The USMNT kicks off its World Cup schedule on November 21 against Qatar before also facing England and Iran in group stage action.
Wow you guys wrote a lot of words to complain about something no one generally cares about. In terms of seeding it is used once every four years! IV has a point with regional rankings, it could work great in Concacaf or Conmebol where top teams play each other regularly but in Africa Senegal and Ghana might not play each other for years because of their qualifying processes. Human voting would be just another spot for corruption as well. Want a better seed for your regional qualifying just pay off some reporters.
You wrote a lot of words complaining about people complaining about something no one cares about. Who’s the bigger loser? I don’t know. We’re US soccer fans.
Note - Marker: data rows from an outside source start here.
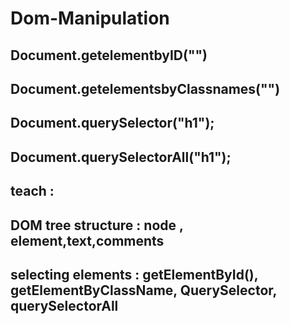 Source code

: # Dom-Manipulation

## Document.getelementbyID("")

## Document.getelementsbyClassnames("")

## Document.querySelector("h1");

## Document.querySelectorAll("h1");

## teach :

## DOM tree structure : node , element,text,comments

## selecting elements : getElementById(), getElementByClassName, QuerySelector, querySelectorAll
Neither of us are on strong footing here.
Touché
i am not a fan of seeding at all. are we playing to decide who the winner is, or are we trying to favor the predicted winners before we start? had a youth select experience of being knocked out of some prestige tournaments after losing one group game to the highest seed team that then wins the tournament. you’d then see some team advance from another group that you beat in some other tournament.
so i think it should just be names from a hat. the true champion should be able to handle a cupcake group just like a group of death. failing that, you should just throw the 6 regional champions, the defending champion, and the host in the bowl as the 1st seeds. then work down the regional qualifying tables. that rewards qualifying well, and removes the guesswork of which region is really better than which.
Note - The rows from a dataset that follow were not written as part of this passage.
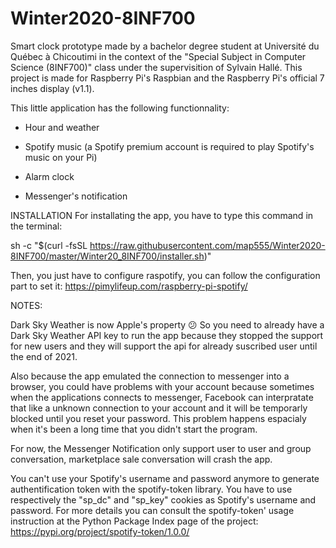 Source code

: # Winter2020-8INF700
Smart clock prototype made by a bachelor degree student at Université du Québec à Chicoutimi in the context of the "Special Subject in
Computer Science (8INF700)" class under the supervisition of Sylvain Hallé. This project is made for Raspberry Pi's Raspbian and the Raspberry Pi's
official 7 inches display (v1.1).


This little application has the following functionnality:

- Hour and weather

- Spotify music (a Spotify premium account is required to play Spotify's music on your Pi)

- Alarm clock

- Messenger's notification


INSTALLATION
For installating the app, you have to type this command in the terminal:

sh -c "$(curl -fsSL https://raw.githubusercontent.com/map555/Winter2020-8INF700/master/Winter20_8INF700/installer.sh)"

Then, you just have to configure raspotify, you can follow the configuration part to set it:
https://pimylifeup.com/raspberry-pi-spotify/


NOTES:

Dark Sky Weather is now Apple's property 😕
So you need to already have a Dark Sky Weather API key to run the app because they stopped the support for new users
and they will support the api for already suscribed user until the end of 2021.


Also because the app emulated the connection to messenger into a browser, you could have problems with your account because sometimes when
the applications connects to messenger, Facebook can interpratate that like a unknown connection to your account and it will be temporarly blocked until 
you reset your password. This problem happens espacialy when it's been a long time that you didn't start the program.

For now, the Messenger Notification only support user to user and group conversation, marketplace sale conversation will crash the app.

You can't use your Spotify's username and password anymore to generate authentification token with the spotify-token library. You have to use respectively the "sp_dc" and "sp_key" cookies as Spotify's username and password. For more details you can consult the spotify-token' usage instruction at the Python Package Index page of the project:
https://pypi.org/project/spotify-token/1.0.0/
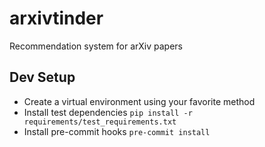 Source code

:# arxivtinder
Recommendation system for arXiv papers

## Dev Setup
- Create a virtual environment using your favorite method
- Install test dependencies
`pip install -r requirements/test_requirements.txt`
- Install pre-commit hooks
`pre-commit install`
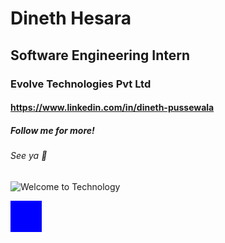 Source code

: # Dineth Hesara
## Software Engineering Intern
### Evolve Technologies Pvt Ltd
#### https://www.linkedin.com/in/dineth-pussewala
##### Follow me for more!
###### See ya 👋

![Welcome to Technology](https://thumbs.dreamstime.com/b/neon-sign-welcome-highly-technological-design-98374211.jpg)

<style>
		#box {
			width: 50px;
			height: 50px;
			background-color: blue;
			position: relative;
		}
	</style>
<div id="box"></div>

<script>
		var box = document.getElementById("box");
		var position = 0;
		var interval = setInterval(moveBox, 10);

		function moveBox() {
			position++;
			box.style.left = position + "px";
			if (position == 200) {
				clearInterval(interval);
			}
		}
	</script>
let’s be real, they began using the rankings to seed when they got too eager to, say, have the final be defending champion brazil vs host france. i don’t think you should be deciding that beforehand. that’s why we play the games.
that being said, i think trying to compare teams is a very human thing. i just hate when like in NCAA football or concacaf qualifying where you use the rankings to decide who advances, or gets an easier road. i like have a bigger field and let the games decide it.
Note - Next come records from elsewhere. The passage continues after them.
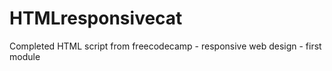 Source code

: # HTMLresponsivecat

Completed HTML script from freecodecamp - responsive web design - first module
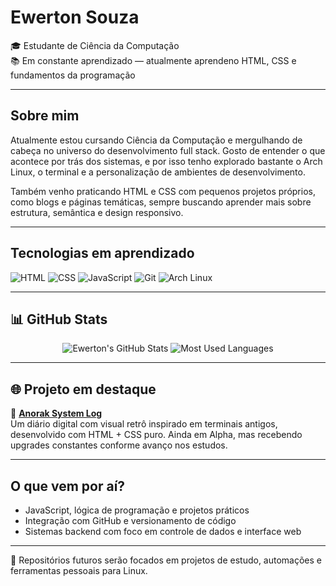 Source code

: # Ewerton Souza

🎓 Estudante de Ciência da Computação  
📚 Em constante aprendizado — atualmente aprendeno HTML, CSS e fundamentos da programação

---

## Sobre mim

Atualmente estou cursando Ciência da Computação e mergulhando de cabeça no universo do desenvolvimento full stack. Gosto de entender o que acontece por trás dos sistemas, e por isso tenho explorado bastante o Arch Linux, o terminal e a personalização de ambientes de desenvolvimento.

Também venho praticando HTML e CSS com pequenos projetos próprios, como blogs e páginas temáticas, sempre buscando aprender mais sobre estrutura, semântica e design responsivo.


---

## Tecnologias em aprendizado

![HTML](https://img.shields.io/badge/HTML5-%23E34F26.svg?&style=flat-square&logo=html5&logoColor=white)
![CSS](https://img.shields.io/badge/CSS3-%231572B6.svg?&style=flat-square&logo=css3&logoColor=white)
![JavaScript](https://img.shields.io/badge/JavaScript-F7DF1E?style=flat-square&logo=javascript&logoColor=black)
![Git](https://img.shields.io/badge/Git-F05032?style=flat-square&logo=git&logoColor=white)
![Arch Linux](https://img.shields.io/badge/Arch_Linux-1793D1?style=flat-square&logo=arch-linux&logoColor=white)

---

## 📊 GitHub Stats

<div align="center">
  <img src="https://github-readme-stats.vercel.app/api?username=SirSouza&show_icons=true&theme=tokyonight" alt="Ewerton's GitHub Stats" />
  <img src="https://github-readme-stats.vercel.app/api/top-langs/?username=SirSouza&layout=compact&theme=tokyonight" alt="Most Used Languages" />
</div>

---

## 🌐 Projeto em destaque

🔗 [**Anorak System Log**](https://sirsouza.github.io/anorak-system-log)  
Um diário digital com visual retrô inspirado em terminais antigos, desenvolvido com HTML + CSS puro. Ainda em Alpha, mas recebendo upgrades constantes conforme avanço nos estudos.

---

## O que vem por aí?

- JavaScript, lógica de programação e projetos práticos  
- Integração com GitHub e versionamento de código  
- Sistemas backend com foco em controle de dados e interface web  

---

📂 Repositórios futuros serão focados em projetos de estudo, automações e ferramentas pessoais para Linux.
let’s see. first, i don’t tend to care about the rankings much. the best team in concacaf couldn’t rank in the top 5 regionally to skip the first qualifying rounds. italy couldn’t beat north macedonia in a one-off. second, i think many of the snobs obsessed with the rankings, and who tend to push for calling the A team and trying to win every game, in their process tend to skip the sort of slow, smart building process that results in a well constructed team that is a world cup success. the last 3 gold cups we have been 1st twice and 2nd another time. the past 3 WCQ we were 5th and T-3rd. the discrepancy, to me, suggests we are more concerned with meaningless wins mid-cycle than with sorting out the right players for the Big Push. we instead obsess about winning the whole cycle, and even seem to ignore early cycle lessons and bring the same old players back. we are not attuned to what actually works. third, ironically, if you wanted this to get better and show better at elite tournaments, you would be more playful the first half of the cycle and figure out who your 25-30 performers actually are. personally i am concerned that the new nations league concept hides how we stack against the world while encouraging the coach to, at a too early date, land on a lineup. snobs adore having more games that count but i think it’s a distraction from figuring out how do i finish highest at the world cup. even if you think of the various competitions as proving grounds, we seem to resist or undo what they prove. sargent, horvath, ream, etc. for the people who adore “competition” for everything, the secret sauce is that formations, tactics, how players perform in those games should matter. otherwise as GB often does you are just drilling and re-drilling possibly several of the wrong names baked into the cake stupidly. i would rather have the right names and tactics right now than a couple summer regional trophies in the hallway in chicago.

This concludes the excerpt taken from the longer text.